- Brief: Output the records below verbatim, minus the pictures.

Stored items from a collection
Segment Open

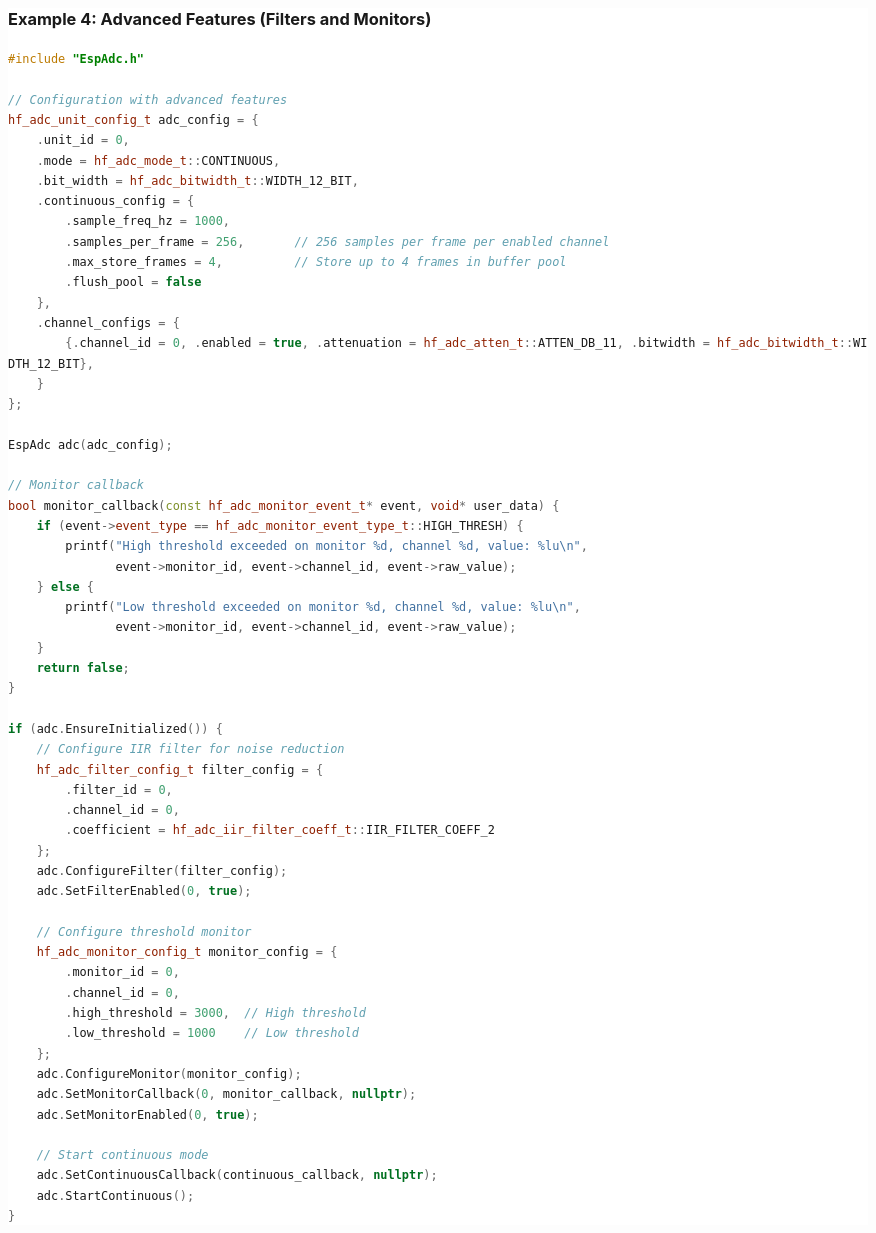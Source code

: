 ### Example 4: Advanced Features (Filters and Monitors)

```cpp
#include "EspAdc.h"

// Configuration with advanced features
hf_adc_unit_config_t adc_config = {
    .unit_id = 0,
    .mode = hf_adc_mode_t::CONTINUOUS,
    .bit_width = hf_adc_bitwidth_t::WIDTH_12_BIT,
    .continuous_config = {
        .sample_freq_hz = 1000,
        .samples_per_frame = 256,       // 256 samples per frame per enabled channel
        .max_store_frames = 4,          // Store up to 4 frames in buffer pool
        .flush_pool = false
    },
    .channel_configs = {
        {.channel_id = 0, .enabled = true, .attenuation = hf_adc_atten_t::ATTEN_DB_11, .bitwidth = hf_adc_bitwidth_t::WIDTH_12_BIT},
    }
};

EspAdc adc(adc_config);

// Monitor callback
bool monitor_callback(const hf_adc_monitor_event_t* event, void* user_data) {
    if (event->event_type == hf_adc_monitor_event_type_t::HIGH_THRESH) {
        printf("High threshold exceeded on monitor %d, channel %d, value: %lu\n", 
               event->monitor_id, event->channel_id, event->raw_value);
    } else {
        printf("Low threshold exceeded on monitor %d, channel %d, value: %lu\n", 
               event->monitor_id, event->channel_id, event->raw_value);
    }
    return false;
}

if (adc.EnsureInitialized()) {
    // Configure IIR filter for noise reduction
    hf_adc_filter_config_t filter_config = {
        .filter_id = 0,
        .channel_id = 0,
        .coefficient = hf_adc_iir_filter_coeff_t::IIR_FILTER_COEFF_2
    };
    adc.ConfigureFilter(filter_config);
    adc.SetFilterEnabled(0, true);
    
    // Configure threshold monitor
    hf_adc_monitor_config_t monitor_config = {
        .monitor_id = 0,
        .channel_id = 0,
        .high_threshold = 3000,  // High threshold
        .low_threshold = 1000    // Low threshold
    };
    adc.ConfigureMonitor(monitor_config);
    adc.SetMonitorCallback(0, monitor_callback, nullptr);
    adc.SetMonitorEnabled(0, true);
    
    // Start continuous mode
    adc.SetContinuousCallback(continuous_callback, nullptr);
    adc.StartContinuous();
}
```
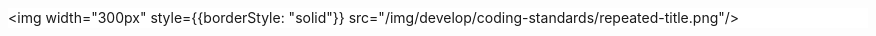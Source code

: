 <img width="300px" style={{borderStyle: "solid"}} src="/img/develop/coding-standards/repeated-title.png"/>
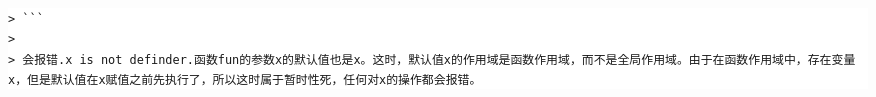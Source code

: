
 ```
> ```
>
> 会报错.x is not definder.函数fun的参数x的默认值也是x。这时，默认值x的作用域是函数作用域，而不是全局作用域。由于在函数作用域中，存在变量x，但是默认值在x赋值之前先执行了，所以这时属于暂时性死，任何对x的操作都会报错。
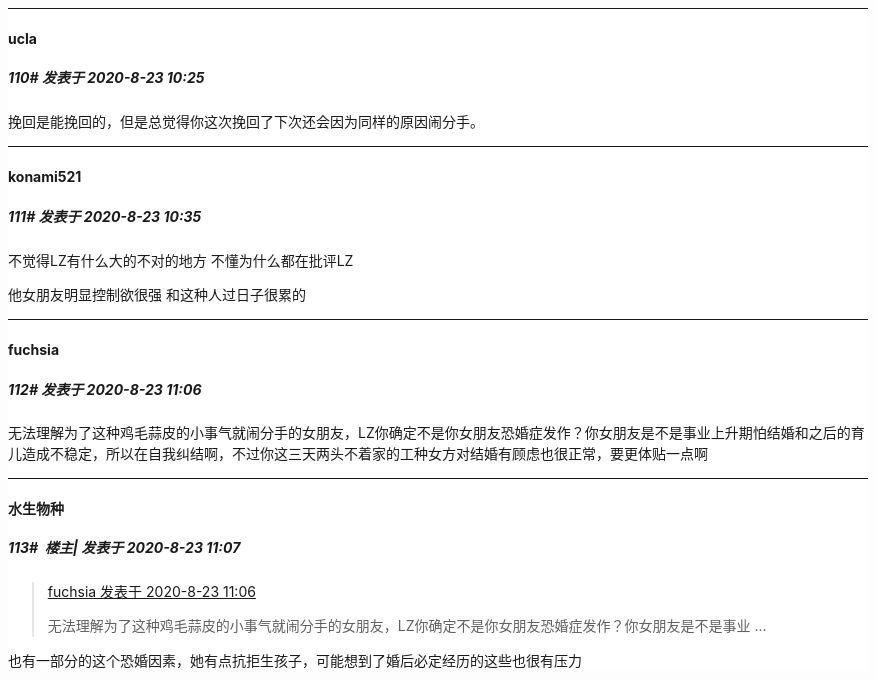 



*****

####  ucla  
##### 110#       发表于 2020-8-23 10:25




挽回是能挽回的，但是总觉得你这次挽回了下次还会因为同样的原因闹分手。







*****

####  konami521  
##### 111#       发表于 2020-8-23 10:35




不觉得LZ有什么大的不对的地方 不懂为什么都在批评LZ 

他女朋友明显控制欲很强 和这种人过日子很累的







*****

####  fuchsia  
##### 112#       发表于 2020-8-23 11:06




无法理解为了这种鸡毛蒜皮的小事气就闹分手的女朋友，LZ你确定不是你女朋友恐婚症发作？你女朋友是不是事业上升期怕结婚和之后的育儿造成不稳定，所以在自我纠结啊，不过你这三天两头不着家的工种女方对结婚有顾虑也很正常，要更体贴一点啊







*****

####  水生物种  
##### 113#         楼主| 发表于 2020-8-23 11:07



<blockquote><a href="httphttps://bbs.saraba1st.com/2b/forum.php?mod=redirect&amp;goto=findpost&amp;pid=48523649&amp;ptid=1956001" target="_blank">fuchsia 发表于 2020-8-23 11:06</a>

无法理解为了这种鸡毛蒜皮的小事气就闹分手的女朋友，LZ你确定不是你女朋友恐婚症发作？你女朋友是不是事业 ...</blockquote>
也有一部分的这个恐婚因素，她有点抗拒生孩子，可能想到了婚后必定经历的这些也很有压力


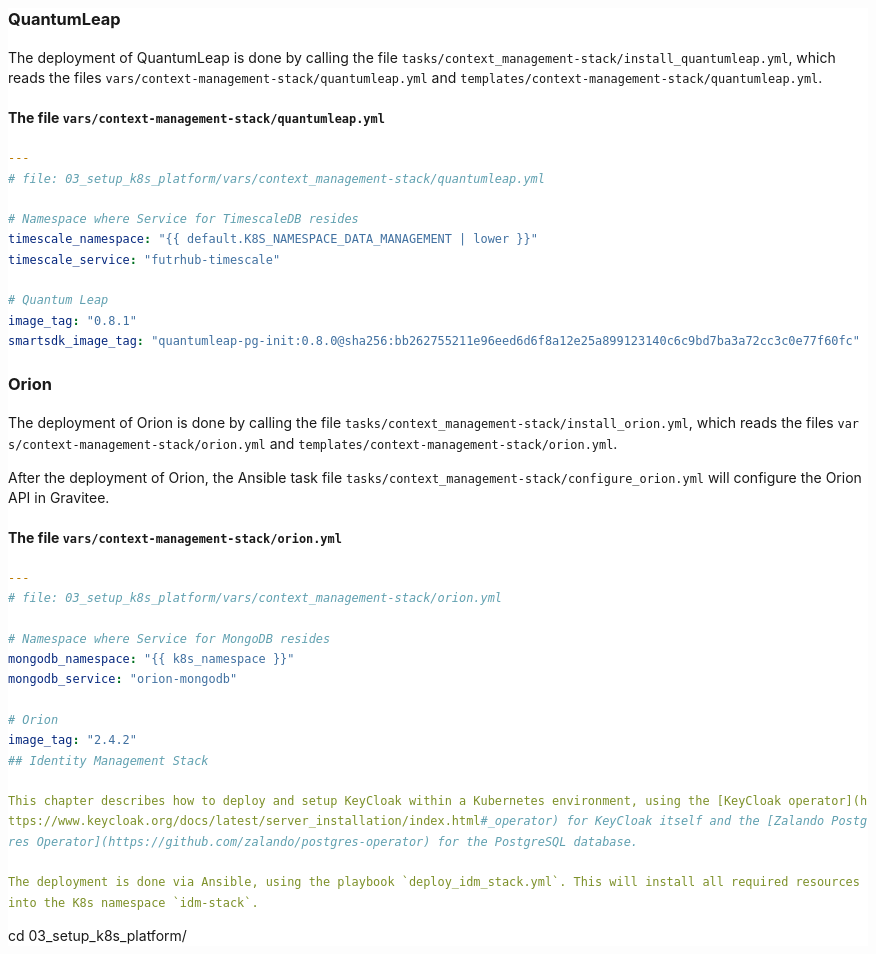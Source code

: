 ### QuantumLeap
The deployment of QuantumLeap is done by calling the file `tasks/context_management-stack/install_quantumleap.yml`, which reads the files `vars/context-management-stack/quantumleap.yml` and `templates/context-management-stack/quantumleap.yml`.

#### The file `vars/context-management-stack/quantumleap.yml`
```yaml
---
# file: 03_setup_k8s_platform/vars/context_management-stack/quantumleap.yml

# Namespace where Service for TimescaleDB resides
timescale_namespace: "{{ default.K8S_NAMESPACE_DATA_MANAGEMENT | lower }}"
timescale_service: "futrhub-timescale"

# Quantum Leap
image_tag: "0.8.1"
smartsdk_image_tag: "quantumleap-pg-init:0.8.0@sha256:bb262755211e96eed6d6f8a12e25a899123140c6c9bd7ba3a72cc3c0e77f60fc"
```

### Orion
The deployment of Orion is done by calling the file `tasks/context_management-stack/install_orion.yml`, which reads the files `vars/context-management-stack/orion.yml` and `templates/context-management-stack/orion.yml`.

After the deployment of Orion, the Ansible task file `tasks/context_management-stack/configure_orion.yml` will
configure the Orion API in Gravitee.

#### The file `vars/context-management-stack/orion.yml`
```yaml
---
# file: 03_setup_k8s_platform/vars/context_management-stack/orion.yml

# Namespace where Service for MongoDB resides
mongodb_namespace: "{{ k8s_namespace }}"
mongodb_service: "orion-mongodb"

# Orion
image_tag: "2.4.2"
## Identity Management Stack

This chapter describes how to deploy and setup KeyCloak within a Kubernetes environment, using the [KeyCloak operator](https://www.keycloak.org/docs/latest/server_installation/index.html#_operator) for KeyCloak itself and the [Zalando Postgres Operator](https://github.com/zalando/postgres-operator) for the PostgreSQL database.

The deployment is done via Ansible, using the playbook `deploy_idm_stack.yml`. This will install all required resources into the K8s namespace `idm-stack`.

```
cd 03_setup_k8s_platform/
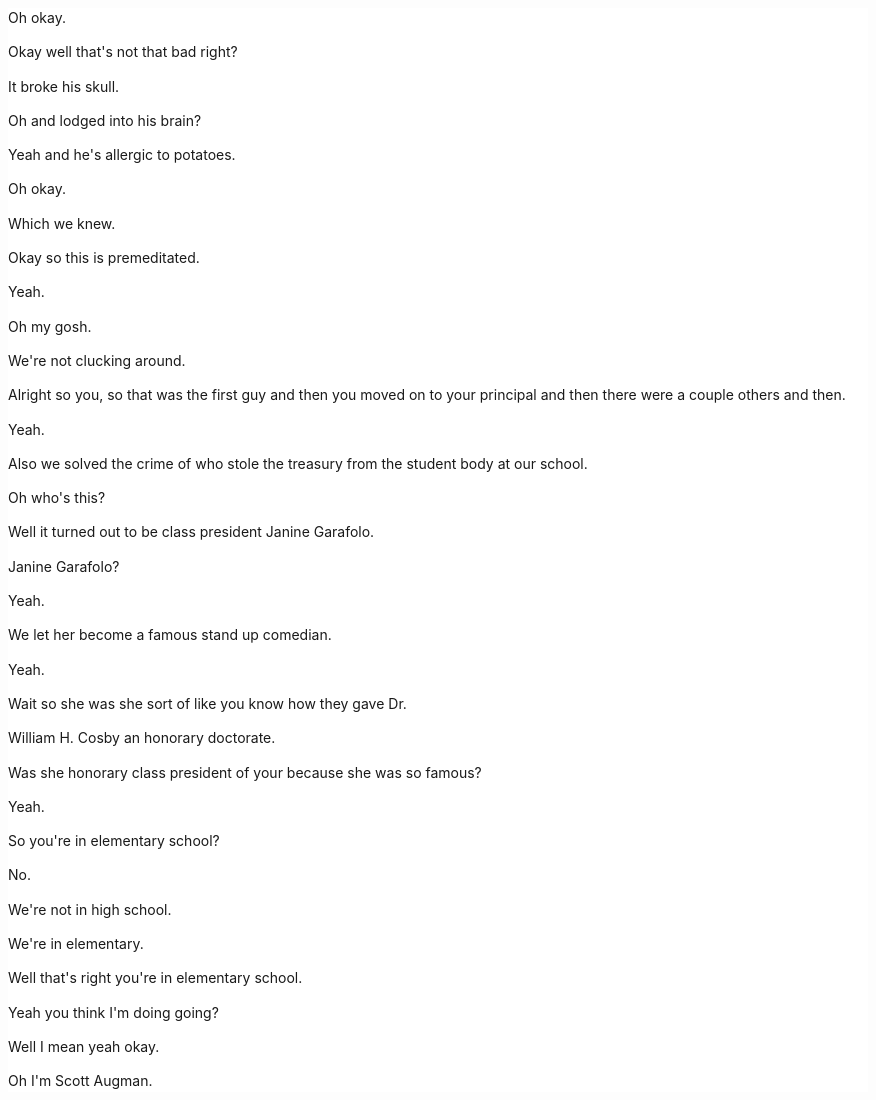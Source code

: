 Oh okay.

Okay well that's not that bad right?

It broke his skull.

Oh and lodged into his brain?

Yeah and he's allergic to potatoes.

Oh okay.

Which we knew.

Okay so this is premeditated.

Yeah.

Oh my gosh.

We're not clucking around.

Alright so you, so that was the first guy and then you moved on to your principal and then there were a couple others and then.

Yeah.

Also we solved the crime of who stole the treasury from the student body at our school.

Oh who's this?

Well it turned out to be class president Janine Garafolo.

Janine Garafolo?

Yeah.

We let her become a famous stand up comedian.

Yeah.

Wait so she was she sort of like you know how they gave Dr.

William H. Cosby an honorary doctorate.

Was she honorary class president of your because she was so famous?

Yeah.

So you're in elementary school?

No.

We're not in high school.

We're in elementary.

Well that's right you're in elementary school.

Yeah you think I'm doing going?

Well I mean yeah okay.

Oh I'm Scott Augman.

Segment Closed

- Exercise solution:
Source code

: ### Example 4: Advanced Features (Filters and Monitors)

```cpp
#include "EspAdc.h"

// Configuration with advanced features
hf_adc_unit_config_t adc_config = {
    .unit_id = 0,
    .mode = hf_adc_mode_t::CONTINUOUS,
    .bit_width = hf_adc_bitwidth_t::WIDTH_12_BIT,
    .continuous_config = {
        .sample_freq_hz = 1000,
        .samples_per_frame = 256,       // 256 samples per frame per enabled channel
        .max_store_frames = 4,          // Store up to 4 frames in buffer pool
        .flush_pool = false
    },
    .channel_configs = {
        {.channel_id = 0, .enabled = true, .attenuation = hf_adc_atten_t::ATTEN_DB_11, .bitwidth = hf_adc_bitwidth_t::WIDTH_12_BIT},
    }
};

EspAdc adc(adc_config);

// Monitor callback
bool monitor_callback(const hf_adc_monitor_event_t* event, void* user_data) {
    if (event->event_type == hf_adc_monitor_event_type_t::HIGH_THRESH) {
        printf("High threshold exceeded on monitor %d, channel %d, value: %lu\n", 
               event->monitor_id, event->channel_id, event->raw_value);
    } else {
        printf("Low threshold exceeded on monitor %d, channel %d, value: %lu\n", 
               event->monitor_id, event->channel_id, event->raw_value);
    }
    return false;
}

if (adc.EnsureInitialized()) {
    // Configure IIR filter for noise reduction
    hf_adc_filter_config_t filter_config = {
        .filter_id = 0,
        .channel_id = 0,
        .coefficient = hf_adc_iir_filter_coeff_t::IIR_FILTER_COEFF_2
    };
    adc.ConfigureFilter(filter_config);
    adc.SetFilterEnabled(0, true);
    
    // Configure threshold monitor
    hf_adc_monitor_config_t monitor_config = {
        .monitor_id = 0,
        .channel_id = 0,
        .high_threshold = 3000,  // High threshold
        .low_threshold = 1000    // Low threshold
    };
    adc.ConfigureMonitor(monitor_config);
    adc.SetMonitorCallback(0, monitor_callback, nullptr);
    adc.SetMonitorEnabled(0, true);
    
    // Start continuous mode
    adc.SetContinuousCallback(continuous_callback, nullptr);
    adc.StartContinuous();
}
```
Source code

: <img width="300px" style={{borderStyle: "solid"}} src="/img/develop/coding-standards/repeated-title.png"/>
Source code

:
 ```
> ```
>
> 会报错.x is not definder.函数fun的参数x的默认值也是x。这时，默认值x的作用域是函数作用域，而不是全局作用域。由于在函数作用域中，存在变量x，但是默认值在x赋值之前先执行了，所以这时属于暂时性死，任何对x的操作都会报错。



*****

####  ucla  
##### 110#       发表于 2020-8-23 10:25




挽回是能挽回的，但是总觉得你这次挽回了下次还会因为同样的原因闹分手。







*****

####  konami521  
##### 111#       发表于 2020-8-23 10:35




不觉得LZ有什么大的不对的地方 不懂为什么都在批评LZ 

他女朋友明显控制欲很强 和这种人过日子很累的







*****

####  fuchsia  
##### 112#       发表于 2020-8-23 11:06




无法理解为了这种鸡毛蒜皮的小事气就闹分手的女朋友，LZ你确定不是你女朋友恐婚症发作？你女朋友是不是事业上升期怕结婚和之后的育儿造成不稳定，所以在自我纠结啊，不过你这三天两头不着家的工种女方对结婚有顾虑也很正常，要更体贴一点啊







*****

####  水生物种  
##### 113#         楼主| 发表于 2020-8-23 11:07



<blockquote><a href="httphttps://bbs.saraba1st.com/2b/forum.php?mod=redirect&amp;goto=findpost&amp;pid=48523649&amp;ptid=1956001" target="_blank">fuchsia 发表于 2020-8-23 11:06</a>

无法理解为了这种鸡毛蒜皮的小事气就闹分手的女朋友，LZ你确定不是你女朋友恐婚症发作？你女朋友是不是事业 ...</blockquote>
也有一部分的这个恐婚因素，她有点抗拒生孩子，可能想到了婚后必定经历的这些也很有压力


Source code

: ### QuantumLeap
The deployment of QuantumLeap is done by calling the file `tasks/context_management-stack/install_quantumleap.yml`, which reads the files `vars/context-management-stack/quantumleap.yml` and `templates/context-management-stack/quantumleap.yml`.

#### The file `vars/context-management-stack/quantumleap.yml`
```yaml
---
# file: 03_setup_k8s_platform/vars/context_management-stack/quantumleap.yml

# Namespace where Service for TimescaleDB resides
timescale_namespace: "{{ default.K8S_NAMESPACE_DATA_MANAGEMENT | lower }}"
timescale_service: "futrhub-timescale"

# Quantum Leap
image_tag: "0.8.1"
smartsdk_image_tag: "quantumleap-pg-init:0.8.0@sha256:bb262755211e96eed6d6f8a12e25a899123140c6c9bd7ba3a72cc3c0e77f60fc"
```

### Orion
The deployment of Orion is done by calling the file `tasks/context_management-stack/install_orion.yml`, which reads the files `vars/context-management-stack/orion.yml` and `templates/context-management-stack/orion.yml`.

After the deployment of Orion, the Ansible task file `tasks/context_management-stack/configure_orion.yml` will
configure the Orion API in Gravitee.

#### The file `vars/context-management-stack/orion.yml`
```yaml
---
# file: 03_setup_k8s_platform/vars/context_management-stack/orion.yml

# Namespace where Service for MongoDB resides
mongodb_namespace: "{{ k8s_namespace }}"
mongodb_service: "orion-mongodb"

# Orion
image_tag: "2.4.2"
## Identity Management Stack

This chapter describes how to deploy and setup KeyCloak within a Kubernetes environment, using the [KeyCloak operator](https://www.keycloak.org/docs/latest/server_installation/index.html#_operator) for KeyCloak itself and the [Zalando Postgres Operator](https://github.com/zalando/postgres-operator) for the PostgreSQL database.

The deployment is done via Ansible, using the playbook `deploy_idm_stack.yml`. This will install all required resources into the K8s namespace `idm-stack`.

```
cd 03_setup_k8s_platform/
Source code

: Oh okay.

Okay well that's not that bad right?

It broke his skull.

Oh and lodged into his brain?

Yeah and he's allergic to potatoes.

Oh okay.

Which we knew.

Okay so this is premeditated.

Yeah.

Oh my gosh.

We're not clucking around.

Alright so you, so that was the first guy and then you moved on to your principal and then there were a couple others and then.

Yeah.

Also we solved the crime of who stole the treasury from the student body at our school.

Oh who's this?

Well it turned out to be class president Janine Garafolo.

Janine Garafolo?

Yeah.

We let her become a famous stand up comedian.

Yeah.

Wait so she was she sort of like you know how they gave Dr.

William H. Cosby an honorary doctorate.

Was she honorary class president of your because she was so famous?

Yeah.

So you're in elementary school?

No.

We're not in high school.

We're in elementary.

Well that's right you're in elementary school.

Yeah you think I'm doing going?

Well I mean yeah okay.

Oh I'm Scott Augman.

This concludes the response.